§ Instructions to follow
Reproduce all the records word for word. Omit images.

§ Extracted data

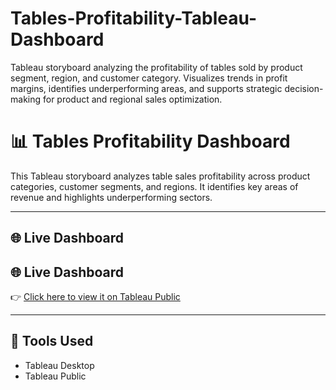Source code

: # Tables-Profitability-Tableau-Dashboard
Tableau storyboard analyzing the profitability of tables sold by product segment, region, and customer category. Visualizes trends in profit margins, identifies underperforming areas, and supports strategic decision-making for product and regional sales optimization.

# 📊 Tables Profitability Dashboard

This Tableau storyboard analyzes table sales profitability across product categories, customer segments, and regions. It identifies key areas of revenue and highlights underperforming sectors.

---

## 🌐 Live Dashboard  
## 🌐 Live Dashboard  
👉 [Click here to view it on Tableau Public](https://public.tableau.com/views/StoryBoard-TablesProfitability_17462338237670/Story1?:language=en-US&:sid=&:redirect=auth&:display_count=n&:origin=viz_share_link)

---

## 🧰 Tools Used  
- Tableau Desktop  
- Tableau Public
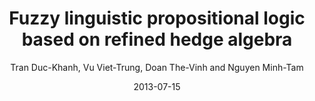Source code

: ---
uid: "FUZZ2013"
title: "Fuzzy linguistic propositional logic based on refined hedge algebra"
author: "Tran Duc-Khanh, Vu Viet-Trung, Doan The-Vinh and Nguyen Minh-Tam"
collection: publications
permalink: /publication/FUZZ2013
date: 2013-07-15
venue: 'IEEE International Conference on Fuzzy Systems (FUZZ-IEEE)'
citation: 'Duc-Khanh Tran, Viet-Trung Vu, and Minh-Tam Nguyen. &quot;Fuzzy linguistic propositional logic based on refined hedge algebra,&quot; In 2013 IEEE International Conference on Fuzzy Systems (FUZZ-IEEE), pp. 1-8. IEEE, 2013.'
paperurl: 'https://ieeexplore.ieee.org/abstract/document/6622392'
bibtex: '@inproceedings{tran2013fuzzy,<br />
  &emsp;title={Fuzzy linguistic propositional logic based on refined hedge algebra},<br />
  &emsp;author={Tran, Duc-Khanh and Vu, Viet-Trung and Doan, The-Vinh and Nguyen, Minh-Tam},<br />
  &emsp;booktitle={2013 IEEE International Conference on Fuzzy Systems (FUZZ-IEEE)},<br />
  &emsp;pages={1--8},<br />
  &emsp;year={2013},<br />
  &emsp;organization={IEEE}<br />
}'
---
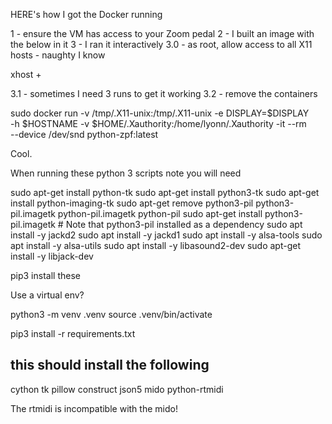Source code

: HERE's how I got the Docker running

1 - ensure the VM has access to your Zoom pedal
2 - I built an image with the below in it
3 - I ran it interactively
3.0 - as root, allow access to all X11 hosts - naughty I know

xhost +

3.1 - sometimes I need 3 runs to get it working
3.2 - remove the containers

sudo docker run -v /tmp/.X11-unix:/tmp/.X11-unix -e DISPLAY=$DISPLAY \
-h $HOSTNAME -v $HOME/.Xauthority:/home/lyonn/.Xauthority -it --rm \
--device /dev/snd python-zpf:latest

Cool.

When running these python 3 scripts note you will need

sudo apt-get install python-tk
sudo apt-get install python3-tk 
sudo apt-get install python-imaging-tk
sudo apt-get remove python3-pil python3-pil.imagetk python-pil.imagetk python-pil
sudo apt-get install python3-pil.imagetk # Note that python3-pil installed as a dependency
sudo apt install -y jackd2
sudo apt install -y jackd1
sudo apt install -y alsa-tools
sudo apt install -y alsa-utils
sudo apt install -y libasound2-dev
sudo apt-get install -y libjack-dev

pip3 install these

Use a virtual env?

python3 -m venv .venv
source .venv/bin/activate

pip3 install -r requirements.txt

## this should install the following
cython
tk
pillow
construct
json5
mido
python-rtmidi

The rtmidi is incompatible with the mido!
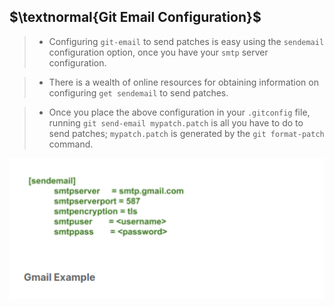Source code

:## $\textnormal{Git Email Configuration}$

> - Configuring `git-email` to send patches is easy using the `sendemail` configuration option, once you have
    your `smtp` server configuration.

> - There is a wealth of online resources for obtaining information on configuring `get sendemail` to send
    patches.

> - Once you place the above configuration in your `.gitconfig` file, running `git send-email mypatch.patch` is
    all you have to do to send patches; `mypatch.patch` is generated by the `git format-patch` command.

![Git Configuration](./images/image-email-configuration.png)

§ Answer box
Source code

: # Tables-Profitability-Tableau-Dashboard
Tableau storyboard analyzing the profitability of tables sold by product segment, region, and customer category. Visualizes trends in profit margins, identifies underperforming areas, and supports strategic decision-making for product and regional sales optimization.

# 📊 Tables Profitability Dashboard

This Tableau storyboard analyzes table sales profitability across product categories, customer segments, and regions. It identifies key areas of revenue and highlights underperforming sectors.

---

## 🌐 Live Dashboard  
## 🌐 Live Dashboard  
👉 [Click here to view it on Tableau Public](https://public.tableau.com/views/StoryBoard-TablesProfitability_17462338237670/Story1?:language=en-US&:sid=&:redirect=auth&:display_count=n&:origin=viz_share_link)

---

## 🧰 Tools Used  
- Tableau Desktop  
- Tableau Public
Source code

: ---
uid: "FUZZ2013"
title: "Fuzzy linguistic propositional logic based on refined hedge algebra"
author: "Tran Duc-Khanh, Vu Viet-Trung, Doan The-Vinh and Nguyen Minh-Tam"
collection: publications
permalink: /publication/FUZZ2013
date: 2013-07-15
venue: 'IEEE International Conference on Fuzzy Systems (FUZZ-IEEE)'
citation: 'Duc-Khanh Tran, Viet-Trung Vu, and Minh-Tam Nguyen. &quot;Fuzzy linguistic propositional logic based on refined hedge algebra,&quot; In 2013 IEEE International Conference on Fuzzy Systems (FUZZ-IEEE), pp. 1-8. IEEE, 2013.'
paperurl: 'https://ieeexplore.ieee.org/abstract/document/6622392'
bibtex: '@inproceedings{tran2013fuzzy,<br />
  &emsp;title={Fuzzy linguistic propositional logic based on refined hedge algebra},<br />
  &emsp;author={Tran, Duc-Khanh and Vu, Viet-Trung and Doan, The-Vinh and Nguyen, Minh-Tam},<br />
  &emsp;booktitle={2013 IEEE International Conference on Fuzzy Systems (FUZZ-IEEE)},<br />
  &emsp;pages={1--8},<br />
  &emsp;year={2013},<br />
  &emsp;organization={IEEE}<br />
}'
---
Source code

: HERE's how I got the Docker running

1 - ensure the VM has access to your Zoom pedal
2 - I built an image with the below in it
3 - I ran it interactively
3.0 - as root, allow access to all X11 hosts - naughty I know

xhost +

3.1 - sometimes I need 3 runs to get it working
3.2 - remove the containers

sudo docker run -v /tmp/.X11-unix:/tmp/.X11-unix -e DISPLAY=$DISPLAY \
-h $HOSTNAME -v $HOME/.Xauthority:/home/lyonn/.Xauthority -it --rm \
--device /dev/snd python-zpf:latest

Cool.

When running these python 3 scripts note you will need

sudo apt-get install python-tk
sudo apt-get install python3-tk 
sudo apt-get install python-imaging-tk
sudo apt-get remove python3-pil python3-pil.imagetk python-pil.imagetk python-pil
sudo apt-get install python3-pil.imagetk # Note that python3-pil installed as a dependency
sudo apt install -y jackd2
sudo apt install -y jackd1
sudo apt install -y alsa-tools
sudo apt install -y alsa-utils
sudo apt install -y libasound2-dev
sudo apt-get install -y libjack-dev

pip3 install these

Use a virtual env?

python3 -m venv .venv
source .venv/bin/activate

pip3 install -r requirements.txt

## this should install the following
cython
tk
pillow
construct
json5
mido
python-rtmidi

The rtmidi is incompatible with the mido!
Source code

:## $\textnormal{Git Email Configuration}$

> - Configuring `git-email` to send patches is easy using the `sendemail` configuration option, once you have
    your `smtp` server configuration.

> - There is a wealth of online resources for obtaining information on configuring `get sendemail` to send
    patches.

> - Once you place the above configuration in your `.gitconfig` file, running `git send-email mypatch.patch` is
    all you have to do to send patches; `mypatch.patch` is generated by the `git format-patch` command.

![Git Configuration](./images/image-email-configuration.png)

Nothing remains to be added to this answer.